### [DATA]
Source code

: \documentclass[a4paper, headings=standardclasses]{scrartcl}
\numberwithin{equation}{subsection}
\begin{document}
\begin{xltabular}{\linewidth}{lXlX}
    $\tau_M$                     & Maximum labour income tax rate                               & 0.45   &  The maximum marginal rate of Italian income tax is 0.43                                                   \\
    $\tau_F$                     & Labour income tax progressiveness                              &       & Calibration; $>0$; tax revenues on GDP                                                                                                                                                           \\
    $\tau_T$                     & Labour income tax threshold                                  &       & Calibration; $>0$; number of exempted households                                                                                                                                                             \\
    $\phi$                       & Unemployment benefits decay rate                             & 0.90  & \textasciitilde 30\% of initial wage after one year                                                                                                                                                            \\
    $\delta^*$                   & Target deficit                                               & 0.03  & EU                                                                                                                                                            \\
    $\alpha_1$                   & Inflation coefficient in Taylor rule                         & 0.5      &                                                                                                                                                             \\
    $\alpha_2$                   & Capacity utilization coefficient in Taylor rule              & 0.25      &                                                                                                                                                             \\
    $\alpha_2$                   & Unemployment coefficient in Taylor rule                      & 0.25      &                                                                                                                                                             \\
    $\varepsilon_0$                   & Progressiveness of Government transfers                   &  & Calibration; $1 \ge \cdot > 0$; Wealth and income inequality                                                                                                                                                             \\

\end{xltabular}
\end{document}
--
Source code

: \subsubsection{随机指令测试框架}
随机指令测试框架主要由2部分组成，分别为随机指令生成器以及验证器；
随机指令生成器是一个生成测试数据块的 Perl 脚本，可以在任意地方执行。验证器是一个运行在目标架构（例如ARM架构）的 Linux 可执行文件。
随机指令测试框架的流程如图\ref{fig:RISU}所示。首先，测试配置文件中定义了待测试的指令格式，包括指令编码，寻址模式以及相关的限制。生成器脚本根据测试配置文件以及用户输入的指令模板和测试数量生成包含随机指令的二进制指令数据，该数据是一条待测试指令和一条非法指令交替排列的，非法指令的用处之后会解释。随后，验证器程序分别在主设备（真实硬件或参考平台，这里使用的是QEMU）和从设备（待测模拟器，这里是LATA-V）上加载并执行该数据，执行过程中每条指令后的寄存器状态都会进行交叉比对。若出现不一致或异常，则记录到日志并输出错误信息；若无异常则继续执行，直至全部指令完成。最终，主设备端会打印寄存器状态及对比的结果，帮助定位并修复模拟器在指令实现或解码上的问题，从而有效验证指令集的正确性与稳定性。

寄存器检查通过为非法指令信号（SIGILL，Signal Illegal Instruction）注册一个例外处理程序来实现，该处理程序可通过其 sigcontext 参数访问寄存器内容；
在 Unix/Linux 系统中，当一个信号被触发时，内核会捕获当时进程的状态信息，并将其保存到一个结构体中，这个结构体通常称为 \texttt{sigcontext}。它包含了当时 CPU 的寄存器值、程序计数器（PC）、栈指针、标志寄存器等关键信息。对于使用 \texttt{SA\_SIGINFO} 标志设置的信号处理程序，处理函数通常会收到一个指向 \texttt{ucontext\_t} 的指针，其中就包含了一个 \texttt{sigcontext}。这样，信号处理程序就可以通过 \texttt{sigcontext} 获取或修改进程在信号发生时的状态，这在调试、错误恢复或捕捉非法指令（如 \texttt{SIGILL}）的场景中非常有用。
--
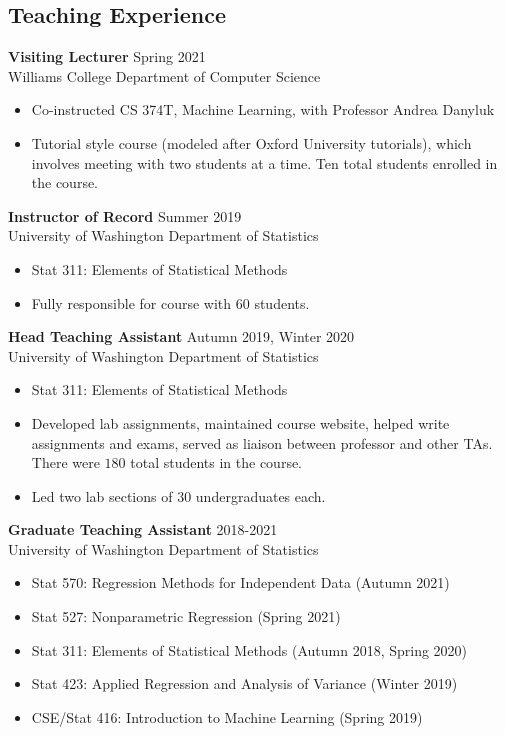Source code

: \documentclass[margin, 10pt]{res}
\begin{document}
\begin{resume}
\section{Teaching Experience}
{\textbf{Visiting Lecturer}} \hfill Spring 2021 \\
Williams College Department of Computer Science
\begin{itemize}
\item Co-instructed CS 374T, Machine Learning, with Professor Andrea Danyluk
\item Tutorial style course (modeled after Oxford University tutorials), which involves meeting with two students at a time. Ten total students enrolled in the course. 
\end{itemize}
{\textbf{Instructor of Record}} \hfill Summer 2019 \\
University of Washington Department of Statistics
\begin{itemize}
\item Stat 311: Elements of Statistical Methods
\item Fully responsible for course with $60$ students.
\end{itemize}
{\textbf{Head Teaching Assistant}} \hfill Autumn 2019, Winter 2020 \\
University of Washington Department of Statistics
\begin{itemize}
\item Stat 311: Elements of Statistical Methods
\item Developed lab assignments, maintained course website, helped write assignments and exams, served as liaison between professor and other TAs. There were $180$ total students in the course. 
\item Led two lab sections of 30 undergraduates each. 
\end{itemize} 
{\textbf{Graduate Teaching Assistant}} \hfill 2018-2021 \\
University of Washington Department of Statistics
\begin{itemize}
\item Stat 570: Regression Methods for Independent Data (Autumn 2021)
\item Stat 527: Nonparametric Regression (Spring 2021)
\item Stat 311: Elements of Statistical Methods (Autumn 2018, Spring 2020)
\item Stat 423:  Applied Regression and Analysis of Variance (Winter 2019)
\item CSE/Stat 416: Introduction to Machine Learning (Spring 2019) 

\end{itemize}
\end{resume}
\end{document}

### [PROBLEM DESCRIPTION]
In the listing above, locate the line containing "Inflation coefficient in" and the line containing "Capacity utilization coefficient", then transcribe both and every line between them verbatim.

### [YOUR RESPONSE]
    $\alpha_1$                   & Inflation coefficient in Taylor rule                         & 0.5      &                                                                                                                                                             \\
    $\alpha_2$                   & Capacity utilization coefficient in Taylor rule              & 0.25      &                                                                                                                                                             \\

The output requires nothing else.